Multiple people I spoke with in Louisiana and Texas also brought up a history of local officials giving heavy industry a free pass on pollution and major tax breaks. Why should they believe that the DAC hubs will be any better regulated or bring in much-needed revenue?
But local attitudes along the Gulf Coast are varied and complex. Prior to the hubs announcement, Data for Progress, a polling and research non-profit that spearheaded Wednesday’s letter, held a series of focus groups about DAC in Louisiana and Texas. One key finding, Celina Scott-Buechler, a senior fellow who led the research, told me, was that there was a tension between concerns like Ozane’s, and an awareness that fossil fuel companies historically have been the primary sources of good jobs in these communities.
“I think people make a calculated risk decision,” one focus group participant in Lake Charles said. “They're like, oh, so I could be around these chemicals that could have a long-term effect.

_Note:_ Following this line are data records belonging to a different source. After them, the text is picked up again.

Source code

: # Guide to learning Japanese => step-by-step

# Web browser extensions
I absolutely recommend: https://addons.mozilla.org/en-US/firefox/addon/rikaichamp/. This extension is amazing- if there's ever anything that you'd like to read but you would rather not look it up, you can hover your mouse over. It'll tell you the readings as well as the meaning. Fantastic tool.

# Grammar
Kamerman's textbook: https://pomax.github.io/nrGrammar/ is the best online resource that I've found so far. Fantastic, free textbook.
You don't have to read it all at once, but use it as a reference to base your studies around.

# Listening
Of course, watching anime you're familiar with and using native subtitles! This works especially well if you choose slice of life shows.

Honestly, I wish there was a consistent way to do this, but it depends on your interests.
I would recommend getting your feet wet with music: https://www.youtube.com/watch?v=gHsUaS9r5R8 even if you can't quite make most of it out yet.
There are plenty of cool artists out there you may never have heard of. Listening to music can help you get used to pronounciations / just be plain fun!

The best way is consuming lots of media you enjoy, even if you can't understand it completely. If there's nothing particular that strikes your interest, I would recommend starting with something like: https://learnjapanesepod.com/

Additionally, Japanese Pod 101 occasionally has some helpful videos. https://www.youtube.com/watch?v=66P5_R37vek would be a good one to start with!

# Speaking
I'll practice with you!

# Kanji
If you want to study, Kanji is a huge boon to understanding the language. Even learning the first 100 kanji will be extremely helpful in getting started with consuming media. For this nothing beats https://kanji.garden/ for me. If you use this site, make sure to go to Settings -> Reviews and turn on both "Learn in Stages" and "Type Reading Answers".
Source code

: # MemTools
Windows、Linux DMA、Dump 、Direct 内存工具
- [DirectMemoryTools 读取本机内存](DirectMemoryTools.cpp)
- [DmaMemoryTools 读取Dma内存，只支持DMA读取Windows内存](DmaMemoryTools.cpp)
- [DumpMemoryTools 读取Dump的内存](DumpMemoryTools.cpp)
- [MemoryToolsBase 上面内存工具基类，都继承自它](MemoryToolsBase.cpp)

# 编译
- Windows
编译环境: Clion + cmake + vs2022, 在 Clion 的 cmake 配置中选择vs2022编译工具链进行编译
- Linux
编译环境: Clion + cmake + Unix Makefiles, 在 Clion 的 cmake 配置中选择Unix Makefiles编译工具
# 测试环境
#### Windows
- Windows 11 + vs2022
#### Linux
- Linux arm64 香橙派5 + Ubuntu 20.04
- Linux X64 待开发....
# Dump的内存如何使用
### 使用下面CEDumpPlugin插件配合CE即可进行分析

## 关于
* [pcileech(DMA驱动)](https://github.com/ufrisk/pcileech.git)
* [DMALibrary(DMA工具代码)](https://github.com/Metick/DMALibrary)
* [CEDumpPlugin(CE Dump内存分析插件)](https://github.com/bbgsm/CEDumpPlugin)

I may not see them for the next 20, 30 years, but if it's going to take care of my family and give my family a nice home and a good vehicle to drive, then I'll work tirelessly to provide that for my family. But I may die at 65.”
Another stressed that there was a “big need for jobs” and that “sometimes people's need for employment overshadows whether it's good for the environment or not.”
Patrick Nye, who lives in the Corpus Christi area near where Occidental is building its South Texas hub, embodies this tension. Nye owns an energy company that produces oil and generates wind power, but he also runs an environmental group that’s fighting the local expansion of liquified natural gas export facilities and proposed seawater desalination projects. When I asked about his oil business, he said he didn’t have the heart to let his employees go and puts his profits toward his activism.
Nye is skeptical that direct air capture will work, but he thinks it’s worth trying. “If this works, this may help save the planet,” he said. He also sees a lot of potential opportunities flowing to the local university and its graduates. And he thinks the hub will be far enough away from where people live that if things go wrong, few will be impacted. Occidental is building its hub in a largely undeveloped area about 45 miles south of Corpus Christi on King Ranch, the largest private ranch in the country.
At the same time, he’s worried local officials will just rubber stamp the project without proper study. “King Ranch is really well known, they're very politically positioned,” he said. “They have a lot of clout to get this thing done, and it has to be looked at with a very fine tooth comb.”
In addition to requesting DOE withdraw grants for fossil fuel companies, the letter sent Wednesday makes a pitch for how the agency can roll out the DAC hubs program more equitably. The authors propose that projects in areas with extractive industries be co-created or co-owned by communities, actively work to reduce local pollution, have rigorous data transparency, and that locals should have the right to refuse them. They also want community benefits plans to be legally binding, with consequences if companies fail to comply.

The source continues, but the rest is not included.